The calls are being placed by marketing firms who falsely claim a link to the internet giant, then threaten small business owners that their Google listings will be deleted or scrubbed from the search results unless they pay up for “claiming and verification” services.
Google Fires Back At Robocall Scammers
While those services may or may not be real, it’s certain that none of these calls are actually being placed by representatives of Google. And the world’s largest internet company is fighting back.
In a blog post, (real) Google employee Bryan Solar told readers that the company was filing suit against two “scammer” companies and their affiliated business entities, naming Kydia Inc. and Supreme Marketing Group, Inc. as defendants.
Google believes that these two companies, which also go by the names BeyondMenu, Point Break Media and Small Business Solutions, are behind many, but not all, of the fraudulent robocalls. At least one of these companies, Point Break Media, LLC, has already been sued by the Federal Trade Commission.
Federal Trade Commission Accuses Marketing Company Of Google Fraud
In its lawsuit, the FTC accused Point Break Media of operating a “telemarketing scam in which [the company] target[s] small business owners with false threats of removal from Google’s search engines.” Charging between $300 and $700 for their services, representatives at Point Break attempt to coerce business owners into purchasing a “verification” package that would keep them in the search results.
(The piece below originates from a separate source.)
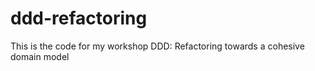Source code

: # ddd-refactoring
This is the code for my workshop DDD: Refactoring towards a cohesive domain model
Google verification is a real thing. In order to claim a business listing on Google, the business’ owner or representative fills out a form, then verifies their authority to do so by entering a code sent to the businesses’ address.
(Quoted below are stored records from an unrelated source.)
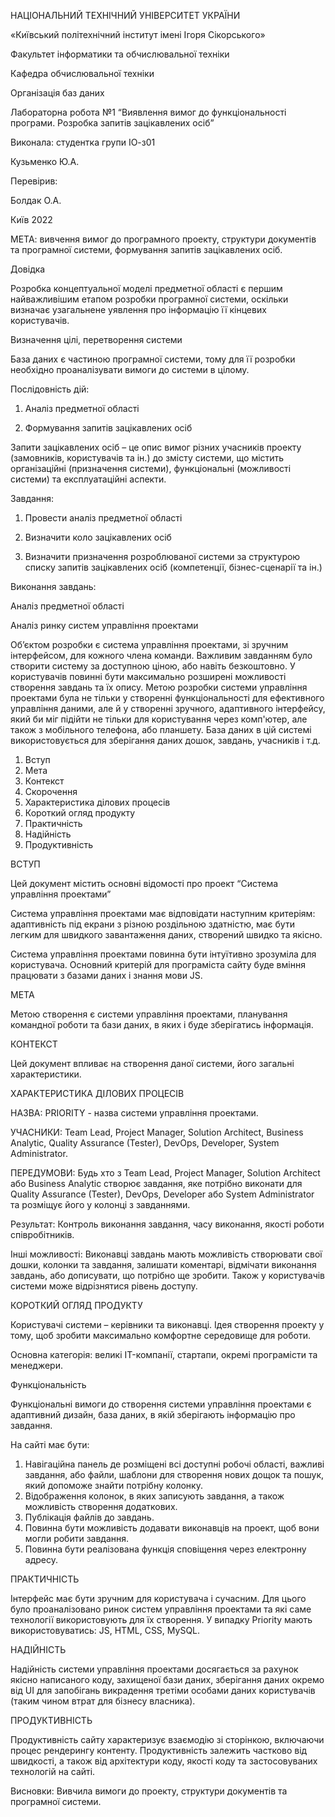 НАЦІОНАЛЬНИЙ ТЕХНІЧНИЙ УНІВЕРСИТЕТ УКРАЇНИ

«Київський політехнічний інститут імені Ігоря Сікорського»

Факультет інформатики та обчислювальної техніки

Кафедра обчислювальної техніки 


Організація баз даних

Лабораторна робота №1 “Виявлення вимог до функціональності програми. Розробка запитів зацікавлених осіб”








Виконала: студентка групи ІО-з01

Кузьменко Ю.А.

Перевірив:

Болдак О.А.





Київ 2022

МЕТА: вивчення вимог до програмного проекту, структури документів та програмної системи, формування запитів зацікавлених осіб.

Довідка

Розробка концептуальної моделі предметної області є першим найважливішим етапом розробки програмної системи, оскільки визначає узагальнене уявлення про інформацію її кінцевих користувачів.

Визначення цілі, перетворення системи

База даних є частиною програмної системи, тому для її розробки необхідно проаналізувати вимоги до системи в цілому.

Послідовність дій:

1.	Аналіз предметної області

2.	Формування запитів зацікавлених осіб

Запити зацікавлених осіб – це опис вимог різних учасників проекту (замовників, користувачів та ін.) до змісту системи, що містить організаційні (призначення системи), функціональні (можливості системи) та експлуатаційні аспекти.

Завдання:
1.	Провести аналіз предметної області

2.	Визначити коло зацікавлених осіб

3.	Визначити призначення розроблюваної системи за структурою списку запитів зацікавлених осіб (компетенції, бізнес-сценарії та ін.)

Виконання завдань:

Аналіз предметної області

Аналіз ринку систем управління проектами

Об’єктом розробки є система управління проектами, зі зручним інтерфейсом, для кожного члена команди. Важливим завданням було створити систему за доступною ціною, або навіть безкоштовно. У користувачів повинні бути максимально розширені можливості створення завдань та їх опису. Метою розробки системи управління проектами була не тільки у створенні функціональності для ефективного управління даними, але й у створенні зручного, адаптивного інтерфейсу, який би міг підійти не тільки для користування через комп'ютер, але також з мобільного телефона, або планшету. База даних в цій системі використовується для зберігання даних  дошок, завдань, учасників і т.д. 

1. Вступ 
2. Мета
3. Контекст	
4. Скорочення	
5. Характеристика ділових процесів	
6. Короткий огляд продукту	
7. Практичність	
8. Надійність	
9. Продуктивність	


ВСТУП

Цей документ містить основні відомості про проект “Система управління проектами”

Система управління проектами  має відповідати наступним критеріям: адаптивність під екрани з різною роздільною здатністю, має бути легким для швидкого завантаження даних, створений швидко та якісно.

Система управління проектами повинна бути інтуїтивно зрозуміла для користувача. Основний критерій для програміста сайту буде вміння працювати з базами даних і  знання мови JS.

 МЕТА
	
  Метою створення є системи управління проектами, планування командної роботи та бази даних, в яких і буде зберігатись інформація. 

КОНТЕКСТ

Цей документ впливає на створення даної системи, його загальні характеристики.

ХАРАКТЕРИСТИКА ДІЛОВИХ ПРОЦЕСІВ

  НАЗВА: PRIORITY - назва системи управління проектами.
	
  УЧАСНИКИ: Team Lead, Project Manager, Solution Architect, Business Analytic, Quality Assurance (Tester), DevOps, Developer, System Administrator. 
	
  ПЕРЕДУМОВИ: Будь хто з Team Lead, Project Manager, Solution Architect або Business Analytic створює завдання, яке потрібно виконати для Quality Assurance (Tester), DevOps, Developer або System Administrator та розміщує його у колонці з завданнями. 
	
  Результат: Контроль виконання завдання, часу виконання, якості роботи співробітників.
	
  Інші можливості: Виконавці завдань мають можливість створювати свої дошки, колонки та завдання, залишати коментарі, відмічати виконання завдань, або дописувати, що потрібно ще зробити. Також у користувачів системи може відрізнятися рівень доступу.

КОРОТКИЙ ОГЛЯД ПРОДУКТУ

Користувачі системи – керівники та виконавці. Ідея створення проекту у тому, щоб зробити максимально комфортне середовище для роботи.

Основна категорія: великі IT-компанії, стартапи, окремі програмісти та менеджери. 

Функціональність

Функціональні вимоги до створення системи управління проектами є адаптивний дизайн, база даних, в якій зберігають інформацію про завдання.

На сайті має бути:

1.	Навігаційна панель де розміщені всі доступні робочі області, важливі завдання, або файли, шаблони для створення нових дощок та пошук, який допоможе знайти потрібну колонку.
2.	Відображення колонок, в яких записують завдання, а також можливість створення додаткових. 
3.	Публікація файлів до завдань.
4.	Повинна бути можливість додавати виконавців на проект, щоб вони могли робити завдання.
5.	Повинна бути реалізована функція сповіщення через електронну адресу. 

ПРАКТИЧНІСТЬ
	
  Інтерфейс має бути зручним для користувача і сучасним. Для цього було проаналізовано ринок систем управління проектами та які саме технології використовують для їх створення. У випадку Priority мають використовуватись: JS, HTML, CSS, MySQL.

НАДІЙНІСТЬ

Надійність системи управління проектами досягається за рахунок якісно написаного коду, захищеної бази даних, зберігання даних окремо від UI для запобігань викрадення третіми особами даних користувачів (таким чином втрат для бізнесу власника).

ПРОДУКТИВНІСТЬ

Продуктивність сайту характеризує взаємодію зі сторінкою, включаючи процес рендерингу контенту. Продуктивність залежить частково від швидкості, а також від архітектури коду, якості коду та застосовуваних технологій на сайті.

Висновки: Вивчила вимоги до проекту, структури документів та програмної системи.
The entire process is free and, excluding the time it takes to mail the code, takes about 20 minutes. Point Break Media was charging up to $700 for the privilege, harassing and haranguing potential customers all along the way.
FTC: Point Break Media Stole Cash From Customer Bank Accounts
And, for nearly $1,000, the company falsely promised its targets that their site could be listed on the first page of Google’s search results, the FTC claims. But things get even worse. In 2017, Point Break Media was dropped by its payment processor.
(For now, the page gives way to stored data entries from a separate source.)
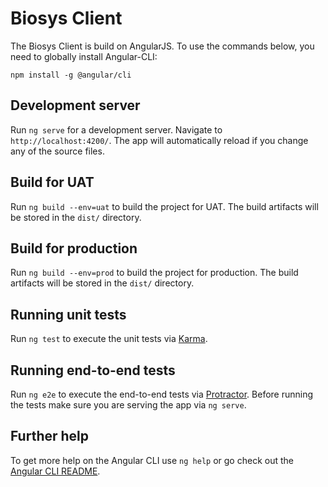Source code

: # Biosys Client

The Biosys Client is build on AngularJS. To use the commands below, you need to globally install Angular-CLI:

`npm install -g @angular/cli`

## Development server

Run `ng serve` for a development server. Navigate to `http://localhost:4200/`. The app will automatically reload if you change any of the source files.

## Build for UAT

Run `ng build --env=uat` to build the project for UAT. The build artifacts will be stored in the `dist/` directory.

## Build for production

Run `ng build --env=prod` to build the project for production. The build artifacts will be stored in the `dist/` directory.

## Running unit tests

Run `ng test` to execute the unit tests via [Karma](https://karma-runner.github.io).

## Running end-to-end tests

Run `ng e2e` to execute the end-to-end tests via [Protractor](http://www.protractortest.org/).
Before running the tests make sure you are serving the app via `ng serve`.

## Further help

To get more help on the Angular CLI use `ng help` or go check out the [Angular CLI README](https://github.com/angular/angular-cli/blob/master/README.md).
According to prosecutors at the Federal Trade Commission, the company proceeded to write itself $100 checks out of customer bank accounts to stay afloat. At the same time, its representatives continued to present themselves as “third party service providers” for Google and Bing, despite having no connection to either company.
Federal Court Grants Injunction Against Fraudulent Behavior
In May, the US District Court of Southern Florida granted the FTC’s request for an injunction, prohibiting Point Break Media from falsely claiming a connection to Google and from threatening customers about the removal of their business listings.
But Google’s own case against the company, alongside the suit against Kydia Inc. (which represents itself as a website designer for restaurants), could have an even bigger impact. Imagine being a small internet marketing company, then finding yourself on the wrong end of a lawsuit brought by one of the world’s most powerful tech companies. You probably wouldn’t feel very confident.
New Tool Helps Business Owners Report Robocall Scams
Google’s also released a new tool to help small business owners report violations of its My Business policies. The first complaint on the list? Companies making repeated robocalls.